Friday, 24 January 2014

As mating season approaches, male animals are faced with a question that can make or break their chances at reproducing: does it pay to be a lover or a fighter? Or both?

Researchers at The University of Western Australia, working with academics at Syracuse University, New York, and The University of Manchester, UK found that males traded investment in weapons for testes when they were sure that females wouldn't fool around with other males when their back was turned.

The study, published in Nature Communications looked at more than 300 species from parasitic worms to gorillas and found that the males' ability to monopolise a female for continued mating drove the way they evolved.

John Fitzpatrick, an ARC Postdoctoral Fellow in the School of Animal Biology's Centre for Evolutionary Biology at UWA and now Lecturer in Animal Evolution at The University of Manchester, said the findings help to explain why some animals appear to invest most in expensive sexual traits but others are more frugal.

"We set out to see why some species show trade-offs in sexual traits and others do not - the answer lies in how successfully males are able to keep females from mating with rivals.

"We know animals try to get females in a couple of ways. When they fight for them they sometimes evolve weaponry - such as antlers or a really big body size or big teeth. The other way they do this is not to bother to compete before they mate but to have big testes and the highest sperm quality so that they can fertilise the most eggs," Dr Fitzpatrick said.

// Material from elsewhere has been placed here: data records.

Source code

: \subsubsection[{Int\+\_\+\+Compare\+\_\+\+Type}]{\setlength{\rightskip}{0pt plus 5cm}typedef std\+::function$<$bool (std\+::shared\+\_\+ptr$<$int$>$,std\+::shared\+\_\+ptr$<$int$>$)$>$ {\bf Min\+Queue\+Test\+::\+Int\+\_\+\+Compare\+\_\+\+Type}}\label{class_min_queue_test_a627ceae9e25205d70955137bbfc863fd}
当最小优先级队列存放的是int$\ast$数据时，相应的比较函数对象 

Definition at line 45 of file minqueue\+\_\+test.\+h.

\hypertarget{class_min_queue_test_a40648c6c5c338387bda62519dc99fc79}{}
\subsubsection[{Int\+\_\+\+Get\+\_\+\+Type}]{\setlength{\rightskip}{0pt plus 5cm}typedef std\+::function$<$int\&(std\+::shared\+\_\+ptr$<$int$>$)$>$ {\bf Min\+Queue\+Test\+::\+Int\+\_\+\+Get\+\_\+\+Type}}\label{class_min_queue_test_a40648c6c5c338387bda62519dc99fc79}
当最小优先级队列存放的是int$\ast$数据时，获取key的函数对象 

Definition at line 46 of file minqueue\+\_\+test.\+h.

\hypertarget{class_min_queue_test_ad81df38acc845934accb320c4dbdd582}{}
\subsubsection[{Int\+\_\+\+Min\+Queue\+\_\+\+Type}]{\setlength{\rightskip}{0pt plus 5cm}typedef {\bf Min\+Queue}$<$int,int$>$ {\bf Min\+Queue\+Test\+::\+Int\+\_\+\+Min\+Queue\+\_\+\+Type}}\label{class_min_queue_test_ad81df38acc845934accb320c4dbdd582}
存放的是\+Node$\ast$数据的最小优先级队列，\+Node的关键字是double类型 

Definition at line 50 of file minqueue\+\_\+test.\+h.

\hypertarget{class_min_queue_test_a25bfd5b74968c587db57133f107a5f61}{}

Co-author and Director of UWA's Centre for Evolutionary Biology Professor Leigh Simmons said the findings provide evidence for new evolutionary theory.

"Evolution has shaped animals to maximise reproductive fitness by the most economical route. The broad patterns we have observed offer strong evidence for recent theoretical models that aim to predict how animals should best balance their limited resource budgets."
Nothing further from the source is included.